Effective Application Alerting

Tim Costa

30 Aug 2016 • 4 min read

Application downtime is an inevitable reality - even companies like Facebook, Apple, and Google suffer from instability at times. Alerts are the first line of defense when it comes to downtime, and effective alerts can be the difference between total downtime and catching an issue before it spirals out of control.

Alerts are typically managed with a service, and consist of two parts, the trigger and the response. Let's dive into common triggers, responses, and services we can use to manage the alerts.

Triggers

Here are some common triggers and scenarios in which you would use them.

Response Time

This is a common trigger used by marketing sites where fractions of a second can make the difference between a user converting to a lead or becoming just another bounce. Sites like NewRelic allow you to specify a threshold that your response times should be under and can trigger warnings or alerts when response times exceed that threshold.

Status Code

Every request to a web server is responded to with a status code that tells the client some basic information about the response before it parses that actual data. Generally, a 2XX response code means success; 3XX means it's a redirect and you can't necessarily determine success; 4XX means you sent the server some bad data, whether it be in the body of the request or your authentication headers; and 5XX means something went wrong server-side.

This is among the most basic of triggers, and you generally want to set up some kind of monitoring on a route that checks connections to databases and external services on which you rely and returns appropriate status codes. Here's an example of that for a Hapi.js-based Node server:

server.route
	method: "GET"
	path: "/api/health"
	config:
		auth: false
		handler: (req, reply) ->
			health =
				cache: cache.isReady() # Redis connection check
				loadAvg: os.loadavg()
				hostUptime: "#{os.uptime()} seconds"
				server: server.load # Basic node server stats
			# This select checks to see if any database connections are alive
			Information.knex.raw("select 1 as dbIsUp").asCallback (err, result) ->
				health.database = not err?
				# External service check
				Request {
					method: "GET"
					url: "#{process.env.EXT_ROOT}/api/health"
				}, (err, resp, body) ->
					body = JSON.parse(body) if typeof body is 'string'
					health.EXT_PING = body
					health.EXT_ERR = err or body if err? or resp.statusCode >= 300
					response = reply health
					if not (health.database and health.cache and not health.EXT_ERR)
						return response.code 500
					return response.code 200

End to End Tests

E2E tests are also effective triggers. You can schedule your tests to run on an interval and trigger an alert if any of your workflows do not pass their test suite.

Responses

There are only really two different categories of response: warning or critical.

Warning

These responses are usually posted to Slack or emailed to the team responsible for the application. Warnings are useful when a value (such as response time) exceeds a threshold, but is not yet indicative of a problem. This is a good early warning system, but does not necessarily need to be responded to immediately.

Critical

Critical alerts should mean that an application has downtime, and the alert needs to be responded to immediately. Use these alerts when your health check starts returning a 5XX status code or your average response time jumps an order of magnitude. These alerts generally will trigger a service like PagerDuty to call the on-duty Engineers and Product Managers to alert them immediately.

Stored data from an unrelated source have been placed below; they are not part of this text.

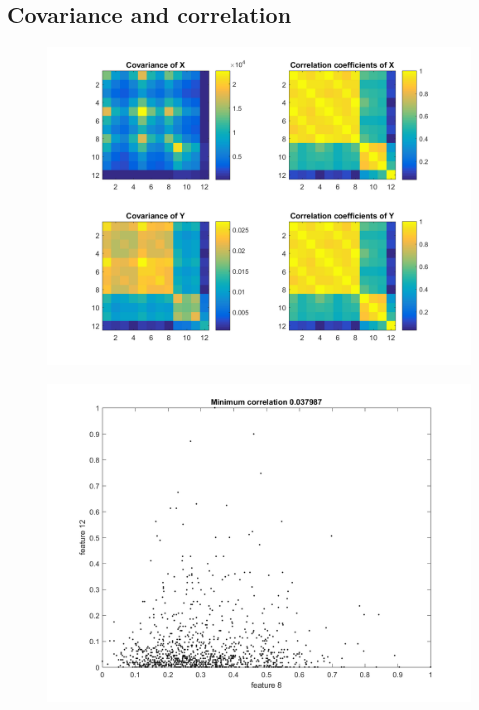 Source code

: \documentclass[a4paper,11pt]{article}
\begin{document}
\subsection{Covariance and correlation}
\begin{figure}[h]
  \begin{center}
    \includegraphics[width=\textwidth]{P2_2a}
    \caption{}
    \label{fig:P2_2a}
  \end{center}
\end{figure}
\begin{figure}[h]
  \begin{center}
    \includegraphics[width=\textwidth]{P2_2b}
    \caption{}
    \label{fig:P2_2b}
  \end{center}
\end{figure}
\end{document}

Common Application Checking Services

These websites and services provide you with the ability to create triggers for different types of alerts and to define the responses. Where they differ is mostly the granularity to which you are able to check.

Pingdom

Super simple and straight to the point, Pingdom is great for simple HTTP(S) checks against a server and can look for a string of text in the response.

NewRelic

NewRelic allows you to configure alerts based on the response code from a specific URL as well as monitor the response times of individual or aggregated routes. This is great when you have routes that may take a long time (like document uploads) that you don't want to aggregate into your average application response time.

Sensu

Sensu is great if you have the bandwidth to maintain an additional application. It allows you to create process checks to ensure that your supervisor processes are running and can run scripts that check the health of the application for you. Here's a simple bash script I wrote to exit with code 0 on a 2XX and a code 2 on any other code:

#!/bin/bash

curl -fs localhost:8000/api/health

if [ "$?" != "0" ];
then
    curl -v localhost:8000/api/health 2>&1
    exit 2
else
    exit 0
fi

This script considers anything other than a 2XX an error as this route will never redirect and only return 2XX or 5XX. The 2>&1 at the end of line 7 pipes stderr to stdout so Sensu is able to include it in the email alerts sent to us.

My Recommendations

I personally use a combination of all of these systems to monitors applications I write both personally and at 2U.

Pingdom is great for basic checks such as whether or not a user can connect to your application from the outside world, but it is not capable of isolating where a problem lies.

I use NewRelic extensively to monitor application response time and application load. NewRelic is also configured to hit the health check URL of the sites I maintain and trigger a critical response if the response is not a 200. NewRelic can tell me which routes are exceeding their configured thresholds and even provide insights into what part of each route is taking longer, whether it be calls to a database, cache, or external service.

Sensu is great for checking the status of applications on an individual server level, but isn't great for measuring true uptime. I say this because a lot more goes into uptime than whether your site is running on localhost. Sensu is not as good at telling you whether users around the world can connect to your server. Sensu is a great choice for monitoring the health of your physical hardware, not so much the health of your application.